Junto com a legalização das drogas, deveria haver a estatização de seu plantio, produção, refino e comercialização. Sem essa medida, os traficantes apenas seriam legalizados e manteriam toda sua estrutura de violência, corrupção e exploração. É somente com a propriedade estatal e controle dos trabalhadores que se poderia planejar a redução do consumo, a administração com acompanhamento médico e condições mínimas de higiene, inclusive. Curiosamente, esta ideia que sempre esteve restrita a parte das organizações marxistas, hoje ganha peso na sociedade, com a legalização ganhando espaço no mundo todo, e com o Uruguai podendo adotar a estatização da produção e comercialização, com todas as contradições e limites para esta medida, ao ser tomada por um governo burguês.

A legalização e estatização das drogas teria o efeito imediato de derrubar os índices de assassinato e criminalidade que existem hoje. Haveria também todo um setor capitalista expropriado sem indenização, arrebentando com os negócios de muitos outros, pois é o dinheiro do tráfico que irriga os cofres dos bancos, da especulação financeira, das imobiliárias e construtoras, das lojas de artigos de luxo, armamento, segurança, etc.

24. As ciências, esportes e artes

No estudo da sociedade e de sua divisão em estrutura (classes sociais); superestrutura (ideias, preconceitos, sindicatos, instituições) e infraestrutura (meios de produção, troca e comunicação), não existe classificação para as ciências, esportes e artes.

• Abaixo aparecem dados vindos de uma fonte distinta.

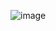 
![image](https://github.com/Rahul-chaurasiya/Leetcode-Practice-Problem/assets/77222540/9a4b21d7-fca8-4934-8c9d-f794126b4ff5)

Estas áreas humanas estão fora do esquema da sucessão de modos de produção, mas é evidente que acabam incorporadas neles.

Estão “de fora” no sentido que não determinam a saturação das forças produtivas (não são infraestruturas), nem fazem parte da concepção ideológica ou concreta de alguma classe (também não são superestruturas), muito menos são uma classe social (estrutura). São simplesmente atividades humanas, como andar, pular, imaginar, dormir, cantar, fazer sexo, constatar fenômenos, elaborar teses, concluir, etc.

Todas estas ações acabam, no entanto, sendo incorporadas e assumindo a forma e limites correspondentes ao modo de produção vigente, em nosso caso capitalista. Então, em nossa sociedade, os esportes, as artes e as ciências adquirem um conteúdo capitalista e um objetivo capitalista. As pesquisas científicas são feitas no que vai gerar lucro para as empresas; os filmes, novelas e livros são majoritariamente feitos para justificar e ocultar os males do capitalismo, reproduzindo sua ideologia ou alienando ainda mais o proletariado; os esportes são usados para ocupar e distrair o povo.

Mas, apesar de parecer a mesma coisa que o papel da religião, por exemplo, isso é uma percepção aparente. Os esportes, as artes e as ciências, portanto, não tem nada de “ópio do povo”. Porque, ao contrário da religião, ou qualquer outra ideologia, que são o que o marxismo chama de “falsas consciências”, à medida que não expressam a verdadeira realidade e consciência de classe; as artes, a ciência e os esportes são reais e muito úteis, como expressão não de uma classe ou sistema, mas do próprio ser humano, de seu corpo e de sua mente. Outra coisa é o que e como são apropriados pela burguesia e usados para seus objetivos de dominação e alienação.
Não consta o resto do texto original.